**ACTIVITY**
Output, without any change, the listing below from its opening line up to and including the line with "de forma independiente.**".

BEGIN

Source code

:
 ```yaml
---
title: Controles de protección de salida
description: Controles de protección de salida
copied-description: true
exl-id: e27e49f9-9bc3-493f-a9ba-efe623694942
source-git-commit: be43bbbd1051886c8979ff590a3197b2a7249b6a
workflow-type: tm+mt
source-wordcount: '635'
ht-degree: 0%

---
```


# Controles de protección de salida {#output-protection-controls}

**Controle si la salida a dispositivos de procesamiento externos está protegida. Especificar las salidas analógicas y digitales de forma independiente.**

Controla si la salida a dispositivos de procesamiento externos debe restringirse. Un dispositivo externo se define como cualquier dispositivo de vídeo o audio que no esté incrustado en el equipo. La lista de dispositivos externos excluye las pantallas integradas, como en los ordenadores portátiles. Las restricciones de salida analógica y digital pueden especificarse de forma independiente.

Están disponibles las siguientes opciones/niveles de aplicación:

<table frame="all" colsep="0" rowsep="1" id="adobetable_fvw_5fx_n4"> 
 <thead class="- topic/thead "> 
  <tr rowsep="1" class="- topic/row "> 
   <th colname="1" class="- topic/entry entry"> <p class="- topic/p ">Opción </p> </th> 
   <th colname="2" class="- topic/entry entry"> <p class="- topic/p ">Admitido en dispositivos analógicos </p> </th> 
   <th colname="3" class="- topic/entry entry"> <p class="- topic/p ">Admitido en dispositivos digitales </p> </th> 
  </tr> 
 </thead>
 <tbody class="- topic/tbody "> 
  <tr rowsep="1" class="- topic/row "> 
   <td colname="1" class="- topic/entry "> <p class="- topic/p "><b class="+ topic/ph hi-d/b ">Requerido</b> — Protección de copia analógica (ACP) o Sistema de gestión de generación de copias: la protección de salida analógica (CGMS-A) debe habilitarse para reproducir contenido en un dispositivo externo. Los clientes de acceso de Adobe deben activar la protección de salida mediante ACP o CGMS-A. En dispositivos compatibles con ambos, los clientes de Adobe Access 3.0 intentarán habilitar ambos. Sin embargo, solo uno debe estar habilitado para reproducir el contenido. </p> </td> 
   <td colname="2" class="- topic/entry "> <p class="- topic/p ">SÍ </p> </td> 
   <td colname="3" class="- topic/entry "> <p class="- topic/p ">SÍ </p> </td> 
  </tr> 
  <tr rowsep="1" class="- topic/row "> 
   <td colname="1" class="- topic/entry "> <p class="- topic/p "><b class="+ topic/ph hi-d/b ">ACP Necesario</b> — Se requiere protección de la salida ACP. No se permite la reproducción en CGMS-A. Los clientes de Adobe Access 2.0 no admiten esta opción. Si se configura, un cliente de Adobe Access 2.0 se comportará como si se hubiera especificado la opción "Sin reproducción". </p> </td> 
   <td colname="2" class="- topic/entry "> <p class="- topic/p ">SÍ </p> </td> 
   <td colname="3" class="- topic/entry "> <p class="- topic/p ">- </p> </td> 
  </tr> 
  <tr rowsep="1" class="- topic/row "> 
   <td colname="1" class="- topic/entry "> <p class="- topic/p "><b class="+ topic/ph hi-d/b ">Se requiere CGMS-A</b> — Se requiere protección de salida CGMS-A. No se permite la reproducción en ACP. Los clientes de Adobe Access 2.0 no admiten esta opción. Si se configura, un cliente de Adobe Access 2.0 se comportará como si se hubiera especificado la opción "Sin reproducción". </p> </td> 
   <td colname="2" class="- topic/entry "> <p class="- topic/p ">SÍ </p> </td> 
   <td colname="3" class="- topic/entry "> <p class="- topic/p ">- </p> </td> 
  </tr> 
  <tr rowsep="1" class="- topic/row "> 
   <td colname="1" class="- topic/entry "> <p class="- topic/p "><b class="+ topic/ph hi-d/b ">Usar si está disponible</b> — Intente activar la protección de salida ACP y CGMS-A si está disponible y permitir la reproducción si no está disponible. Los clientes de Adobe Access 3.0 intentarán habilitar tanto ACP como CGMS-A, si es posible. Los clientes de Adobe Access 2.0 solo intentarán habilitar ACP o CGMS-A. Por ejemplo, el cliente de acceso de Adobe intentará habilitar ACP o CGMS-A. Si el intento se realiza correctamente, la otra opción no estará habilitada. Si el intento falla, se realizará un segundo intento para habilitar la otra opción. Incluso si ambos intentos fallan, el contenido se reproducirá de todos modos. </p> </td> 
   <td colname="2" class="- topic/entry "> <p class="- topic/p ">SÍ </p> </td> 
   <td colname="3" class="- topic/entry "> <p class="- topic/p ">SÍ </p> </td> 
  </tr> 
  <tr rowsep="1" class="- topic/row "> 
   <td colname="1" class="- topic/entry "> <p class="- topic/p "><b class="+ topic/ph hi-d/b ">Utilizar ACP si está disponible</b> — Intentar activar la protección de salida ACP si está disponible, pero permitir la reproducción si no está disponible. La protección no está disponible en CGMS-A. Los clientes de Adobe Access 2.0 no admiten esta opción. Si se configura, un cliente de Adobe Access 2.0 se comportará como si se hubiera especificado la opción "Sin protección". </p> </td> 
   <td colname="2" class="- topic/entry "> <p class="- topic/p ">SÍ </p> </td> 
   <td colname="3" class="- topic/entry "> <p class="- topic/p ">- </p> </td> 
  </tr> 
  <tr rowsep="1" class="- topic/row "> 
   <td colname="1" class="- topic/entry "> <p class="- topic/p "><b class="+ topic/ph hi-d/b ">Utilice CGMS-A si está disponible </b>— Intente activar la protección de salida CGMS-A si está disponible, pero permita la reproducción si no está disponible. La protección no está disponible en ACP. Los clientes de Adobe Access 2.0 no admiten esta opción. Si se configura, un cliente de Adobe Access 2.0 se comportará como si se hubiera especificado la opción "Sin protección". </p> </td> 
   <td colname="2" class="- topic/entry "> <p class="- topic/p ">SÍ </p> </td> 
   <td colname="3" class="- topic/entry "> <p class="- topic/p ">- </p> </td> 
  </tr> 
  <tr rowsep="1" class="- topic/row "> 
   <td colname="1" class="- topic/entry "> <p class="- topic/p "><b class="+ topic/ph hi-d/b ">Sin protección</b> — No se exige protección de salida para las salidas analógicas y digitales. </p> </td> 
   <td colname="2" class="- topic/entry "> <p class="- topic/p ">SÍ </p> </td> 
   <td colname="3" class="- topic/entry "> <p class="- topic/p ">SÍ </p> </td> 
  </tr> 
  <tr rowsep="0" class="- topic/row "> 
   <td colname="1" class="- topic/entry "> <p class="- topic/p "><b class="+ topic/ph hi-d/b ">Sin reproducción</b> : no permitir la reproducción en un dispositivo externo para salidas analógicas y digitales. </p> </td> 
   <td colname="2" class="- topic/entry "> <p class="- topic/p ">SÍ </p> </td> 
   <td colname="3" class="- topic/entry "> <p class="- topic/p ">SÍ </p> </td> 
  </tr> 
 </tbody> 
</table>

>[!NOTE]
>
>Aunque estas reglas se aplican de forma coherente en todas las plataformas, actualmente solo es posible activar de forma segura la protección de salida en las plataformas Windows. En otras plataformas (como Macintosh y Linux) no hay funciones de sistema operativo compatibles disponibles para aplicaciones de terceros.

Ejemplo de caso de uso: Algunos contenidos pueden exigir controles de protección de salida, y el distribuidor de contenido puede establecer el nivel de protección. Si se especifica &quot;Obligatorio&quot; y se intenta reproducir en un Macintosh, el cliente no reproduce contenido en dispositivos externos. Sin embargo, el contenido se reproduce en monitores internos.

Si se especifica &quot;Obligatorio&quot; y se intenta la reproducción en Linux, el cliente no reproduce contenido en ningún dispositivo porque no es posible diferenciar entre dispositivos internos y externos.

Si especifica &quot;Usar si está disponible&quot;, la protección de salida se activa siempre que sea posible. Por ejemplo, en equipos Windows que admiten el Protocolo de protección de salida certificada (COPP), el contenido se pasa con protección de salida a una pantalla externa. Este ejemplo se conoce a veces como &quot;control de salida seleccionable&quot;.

END

**OUTPUT**
Source code

:
 ```yaml
---
title: Controles de protección de salida
description: Controles de protección de salida
copied-description: true
exl-id: e27e49f9-9bc3-493f-a9ba-efe623694942
source-git-commit: be43bbbd1051886c8979ff590a3197b2a7249b6a
workflow-type: tm+mt
source-wordcount: '635'
ht-degree: 0%

---
```


# Controles de protección de salida {#output-protection-controls}

**Controle si la salida a dispositivos de procesamiento externos está protegida. Especificar las salidas analógicas y digitales de forma independiente.**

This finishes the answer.